One winter, the courts were flooded to create an ice-skating rink. After the company finally purchased No. 8 in 1945, it waited another decade before building the 14-story, 333-apartment building at No. 2 Tudor City Place, which opened in 1956, lacking the Tudor-style ornament of all the other buildings except the Hotel Tudor.

Helmsley 

The French Company sold the Hotel Tudor in 1963. It has changed management several times and is today known as Westgate New York Grand Central. The other buildings, except No. 2 Tudor City Place, were purchased in October 1970 by Harry Helmsley, who also bought the parks, announcing his plan to replace them with two luxury apartment buildings. Community opposition was intense, backed by the press. A number of alternatives were suggested, such as transferal of the parks' air rights to a nearby property – now commonplace, but then novel – but for various reasons, none was feasible.
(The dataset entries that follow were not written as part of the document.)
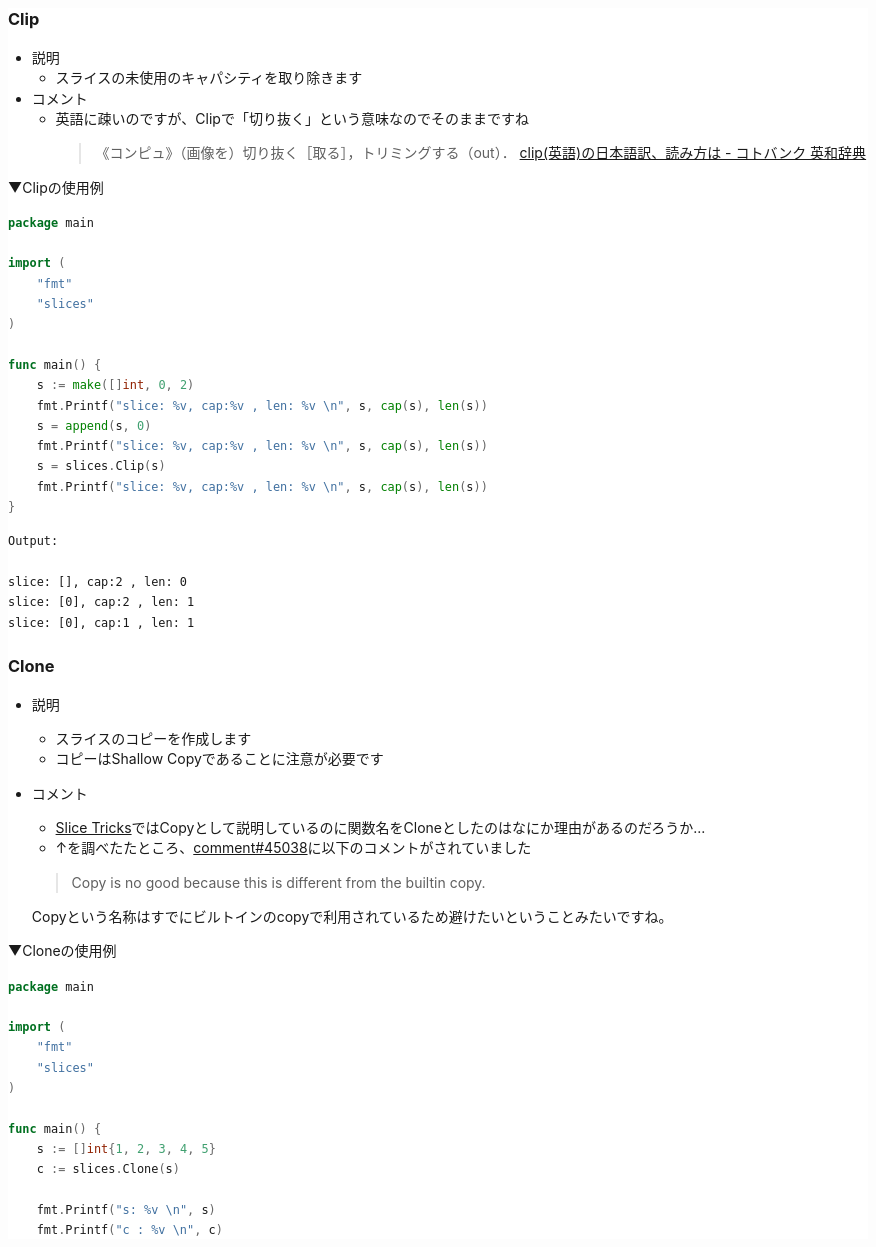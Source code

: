 ### **Clip**

- 説明
  - スライスの未使用のキャパシティを取り除きます
- コメント
  - 英語に疎いのですが、Clipで「切り抜く」という意味なのでそのままですね
	>《コンピュ》（画像を）切り抜く［取る］，トリミングする（out）．
	[clip\(英語\)の日本語訳、読み方は \- コトバンク 英和辞典](https://kotobank.jp/ejword/clip)

▼Clipの使用例

```go
package main

import (
	"fmt"
	"slices"
)

func main() {
	s := make([]int, 0, 2)
	fmt.Printf("slice: %v, cap:%v , len: %v \n", s, cap(s), len(s))
	s = append(s, 0)
	fmt.Printf("slice: %v, cap:%v , len: %v \n", s, cap(s), len(s))
	s = slices.Clip(s)
	fmt.Printf("slice: %v, cap:%v , len: %v \n", s, cap(s), len(s))
}
```

```shell
Output:

slice: [], cap:2 , len: 0
slice: [0], cap:2 , len: 1
slice: [0], cap:1 , len: 1
```

### **Clone**

- 説明
  - スライスのコピーを作成します
  - コピーはShallow Copyであることに注意が必要です
- コメント
  - [Slice Tricks](https://github.com/golang/go/wiki/SliceTricks)ではCopyとして説明しているのに関数名をCloneとしたのはなにか理由があるのだろうか...
  - ↑を調べたたところ、[comment#45038](https://github.com/golang/go/issues/45038#issuecomment-819685966)に以下のコメントがされていました
  > Copy is no good because this is different from the builtin copy.

    Copyという名称はすでにビルトインのcopyで利用されているため避けたいということみたいですね。

▼Cloneの使用例

```go
package main

import (
	"fmt"
	"slices"
)

func main() {
	s := []int{1, 2, 3, 4, 5}
	c := slices.Clone(s)

	fmt.Printf("s: %v \n", s)
	fmt.Printf("c : %v \n", c)
```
The controversy continued for years.

All the apartments were subject to rent laws, which barred any reduction in required services. In October 1984 a state court ruled that the parks were required services, which ended the matter. The battle, however, had led to a preservation campaign. On December 10, 1985, the New York City Landmarks Preservation Commission held a public hearing on the proposed designation of a Tudor City Historic District. On September 11, 1986, Tudor City was added to the National Register of Historic Places as a historic district, and the city historic district was officially designated on May 17, 1988.
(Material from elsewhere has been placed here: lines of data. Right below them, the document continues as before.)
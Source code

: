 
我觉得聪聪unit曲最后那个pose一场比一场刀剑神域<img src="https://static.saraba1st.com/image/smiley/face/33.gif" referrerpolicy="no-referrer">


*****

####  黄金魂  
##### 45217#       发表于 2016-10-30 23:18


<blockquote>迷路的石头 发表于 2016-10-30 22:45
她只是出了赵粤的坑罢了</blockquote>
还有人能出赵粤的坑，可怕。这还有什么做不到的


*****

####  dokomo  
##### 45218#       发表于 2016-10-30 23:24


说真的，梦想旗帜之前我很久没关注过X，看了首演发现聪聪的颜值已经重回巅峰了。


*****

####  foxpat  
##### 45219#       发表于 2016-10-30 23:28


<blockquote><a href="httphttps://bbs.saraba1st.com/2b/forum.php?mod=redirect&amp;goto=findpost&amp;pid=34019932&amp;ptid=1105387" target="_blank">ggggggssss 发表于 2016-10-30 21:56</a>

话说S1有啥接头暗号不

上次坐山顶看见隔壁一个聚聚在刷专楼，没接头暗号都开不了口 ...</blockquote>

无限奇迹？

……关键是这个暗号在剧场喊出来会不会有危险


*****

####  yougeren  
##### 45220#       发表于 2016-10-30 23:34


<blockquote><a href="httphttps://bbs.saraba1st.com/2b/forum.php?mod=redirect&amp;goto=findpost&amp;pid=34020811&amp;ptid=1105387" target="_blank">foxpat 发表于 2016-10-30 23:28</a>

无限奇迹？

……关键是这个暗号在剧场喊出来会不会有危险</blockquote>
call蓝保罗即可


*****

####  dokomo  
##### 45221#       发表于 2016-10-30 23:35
By May 1985, Harry Helmsley sold the buildings to Philip Pilevsky of Philips International and Francis J. Greenburger of Time Equities. The Hermitage was sold first, in 1983, subsequently changed hands several times, and has remained a rental building, but Pilevsky and Greenburger converted the other buildings into co-op apartments, as was happening across the city. In the co-op conversion the gardens were spun off to The Trust for Public Land, a national conservancy organization. Tudor City Greens, Inc. was formed in January 1987 for the purpose of assuming ownership of the parks, and granted an easement to the trust that prohibits construction and bans unacceptable behavior. Greenburger and Pilevsky dedicated a fund of $820,000 to benefit the parks. (No. 2 Tudor City Place was converted by others in 1984.)
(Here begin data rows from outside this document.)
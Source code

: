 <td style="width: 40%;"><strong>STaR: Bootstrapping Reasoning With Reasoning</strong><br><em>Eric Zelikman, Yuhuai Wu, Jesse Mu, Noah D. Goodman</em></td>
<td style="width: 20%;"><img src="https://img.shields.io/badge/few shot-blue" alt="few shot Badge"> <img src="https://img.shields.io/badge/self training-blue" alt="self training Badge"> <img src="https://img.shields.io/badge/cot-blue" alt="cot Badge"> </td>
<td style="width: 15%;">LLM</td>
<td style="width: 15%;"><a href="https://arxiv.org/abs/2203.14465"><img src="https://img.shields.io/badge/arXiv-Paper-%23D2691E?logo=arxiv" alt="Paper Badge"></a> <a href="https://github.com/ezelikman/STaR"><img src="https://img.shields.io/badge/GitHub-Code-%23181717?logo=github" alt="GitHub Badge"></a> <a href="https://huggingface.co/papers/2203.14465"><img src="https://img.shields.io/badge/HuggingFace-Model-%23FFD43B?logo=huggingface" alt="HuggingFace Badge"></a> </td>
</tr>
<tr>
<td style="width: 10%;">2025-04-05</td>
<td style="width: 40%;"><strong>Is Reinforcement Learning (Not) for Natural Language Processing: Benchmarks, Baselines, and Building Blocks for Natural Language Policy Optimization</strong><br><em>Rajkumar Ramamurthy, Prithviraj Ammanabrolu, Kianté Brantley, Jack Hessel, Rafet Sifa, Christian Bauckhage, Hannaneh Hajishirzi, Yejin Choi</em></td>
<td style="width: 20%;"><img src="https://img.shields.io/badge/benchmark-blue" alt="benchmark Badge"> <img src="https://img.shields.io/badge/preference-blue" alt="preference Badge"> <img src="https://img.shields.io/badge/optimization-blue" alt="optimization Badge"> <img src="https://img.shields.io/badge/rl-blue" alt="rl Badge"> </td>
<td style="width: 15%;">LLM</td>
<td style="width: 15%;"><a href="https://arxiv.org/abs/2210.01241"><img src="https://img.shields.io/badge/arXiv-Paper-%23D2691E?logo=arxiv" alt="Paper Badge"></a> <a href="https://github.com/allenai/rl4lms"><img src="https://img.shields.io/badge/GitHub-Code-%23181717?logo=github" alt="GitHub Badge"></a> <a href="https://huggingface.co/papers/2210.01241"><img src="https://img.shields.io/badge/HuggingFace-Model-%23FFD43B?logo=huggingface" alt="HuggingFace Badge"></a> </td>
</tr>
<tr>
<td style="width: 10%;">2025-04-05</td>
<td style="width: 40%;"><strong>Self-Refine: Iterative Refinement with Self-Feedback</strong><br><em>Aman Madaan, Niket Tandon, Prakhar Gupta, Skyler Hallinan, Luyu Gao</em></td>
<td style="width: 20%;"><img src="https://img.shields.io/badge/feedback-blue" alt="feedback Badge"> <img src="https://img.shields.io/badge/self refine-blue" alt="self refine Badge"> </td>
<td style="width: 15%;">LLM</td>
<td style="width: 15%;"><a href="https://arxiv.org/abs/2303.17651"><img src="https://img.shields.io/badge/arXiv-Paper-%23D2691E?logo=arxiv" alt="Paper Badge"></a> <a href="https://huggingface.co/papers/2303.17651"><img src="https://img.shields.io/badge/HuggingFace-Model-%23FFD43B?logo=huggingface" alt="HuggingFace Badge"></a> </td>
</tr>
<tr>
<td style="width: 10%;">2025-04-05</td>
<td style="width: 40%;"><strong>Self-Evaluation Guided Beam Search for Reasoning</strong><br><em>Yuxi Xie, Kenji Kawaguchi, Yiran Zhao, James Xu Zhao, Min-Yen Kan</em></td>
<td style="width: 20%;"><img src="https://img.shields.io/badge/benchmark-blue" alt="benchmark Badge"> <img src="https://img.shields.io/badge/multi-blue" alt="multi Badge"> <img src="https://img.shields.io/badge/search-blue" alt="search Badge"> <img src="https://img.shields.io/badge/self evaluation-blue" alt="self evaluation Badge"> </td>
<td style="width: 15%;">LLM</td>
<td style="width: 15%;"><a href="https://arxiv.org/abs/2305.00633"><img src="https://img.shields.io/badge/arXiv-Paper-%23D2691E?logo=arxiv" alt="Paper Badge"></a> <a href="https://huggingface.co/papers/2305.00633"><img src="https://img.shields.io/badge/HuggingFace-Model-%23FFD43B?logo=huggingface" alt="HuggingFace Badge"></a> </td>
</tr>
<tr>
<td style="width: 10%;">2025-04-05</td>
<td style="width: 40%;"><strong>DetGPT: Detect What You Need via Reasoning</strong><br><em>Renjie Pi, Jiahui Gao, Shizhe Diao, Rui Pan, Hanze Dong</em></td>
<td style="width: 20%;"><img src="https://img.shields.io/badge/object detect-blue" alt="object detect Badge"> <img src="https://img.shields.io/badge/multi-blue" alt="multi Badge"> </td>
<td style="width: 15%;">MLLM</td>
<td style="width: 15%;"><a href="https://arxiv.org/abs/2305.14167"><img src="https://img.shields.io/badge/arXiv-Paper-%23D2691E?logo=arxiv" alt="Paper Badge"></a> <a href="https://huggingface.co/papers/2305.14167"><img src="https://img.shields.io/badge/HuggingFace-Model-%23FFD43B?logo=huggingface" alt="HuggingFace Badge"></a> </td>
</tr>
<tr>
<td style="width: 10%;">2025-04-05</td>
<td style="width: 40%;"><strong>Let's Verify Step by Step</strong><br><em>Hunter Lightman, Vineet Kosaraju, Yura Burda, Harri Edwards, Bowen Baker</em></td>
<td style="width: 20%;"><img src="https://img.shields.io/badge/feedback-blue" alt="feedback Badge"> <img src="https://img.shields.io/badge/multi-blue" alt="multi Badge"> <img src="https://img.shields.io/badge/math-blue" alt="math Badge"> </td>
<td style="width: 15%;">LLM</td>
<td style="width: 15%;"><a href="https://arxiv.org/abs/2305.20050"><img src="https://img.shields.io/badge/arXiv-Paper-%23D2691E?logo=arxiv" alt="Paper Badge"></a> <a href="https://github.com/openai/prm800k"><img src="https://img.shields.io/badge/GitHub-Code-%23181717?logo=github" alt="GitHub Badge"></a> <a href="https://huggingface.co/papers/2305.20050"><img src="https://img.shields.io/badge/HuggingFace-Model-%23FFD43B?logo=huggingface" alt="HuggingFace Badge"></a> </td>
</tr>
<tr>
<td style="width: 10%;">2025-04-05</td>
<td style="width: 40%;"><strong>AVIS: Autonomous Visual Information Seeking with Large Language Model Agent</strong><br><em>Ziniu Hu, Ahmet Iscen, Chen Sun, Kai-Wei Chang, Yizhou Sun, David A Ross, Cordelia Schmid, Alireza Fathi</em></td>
When the real estate market and economy slowed between 1989 and 1994, some co-op prices dropped significantly, as owners and investors were concerned that the co-ops themselves would become insolvent. In April 2008, New York magazine recalled the 1989 slump:

Buildings 

Tudor City's 13 buildings, comprising 11 co-op apartment buildings, one all-rental building (The Hermitage), and a transient hotel, are home to 5000 residents. The complex includes several shops and restaurants.

The three large towers on Tudor City Place (Prospect Tower, Tudor Tower, and Windsor Tower), Woodstock Tower, and Hatfield House were built as apartment hotels – legally permitted to be taller than conventional apartment houses – most of whose units, including many single rooms called "efficiency" studios, had Murphy beds and serving pantries but no stoves. They were marketed to single people and childless couples, young people who in the past would have lived in brownstone boardinghouses, and as pieds-à-terre for businesspeople and professionals who, rather than commuting daily, would spend one or two nights in town each week.

At one time these efficiencies developed a reputation as "love nests" for mistresses and prostitutes. As co-ops, some have been combined into larger apartments. These buildings also included a few apartments with full kitchens, and penthouses with roof terraces. The Manor, The Hermitage, The Cloister, Essex House, Haddon Hall, and Hardwicke Hall were all built as traditional apartment buildings with units ranging in size from studios to six rooms.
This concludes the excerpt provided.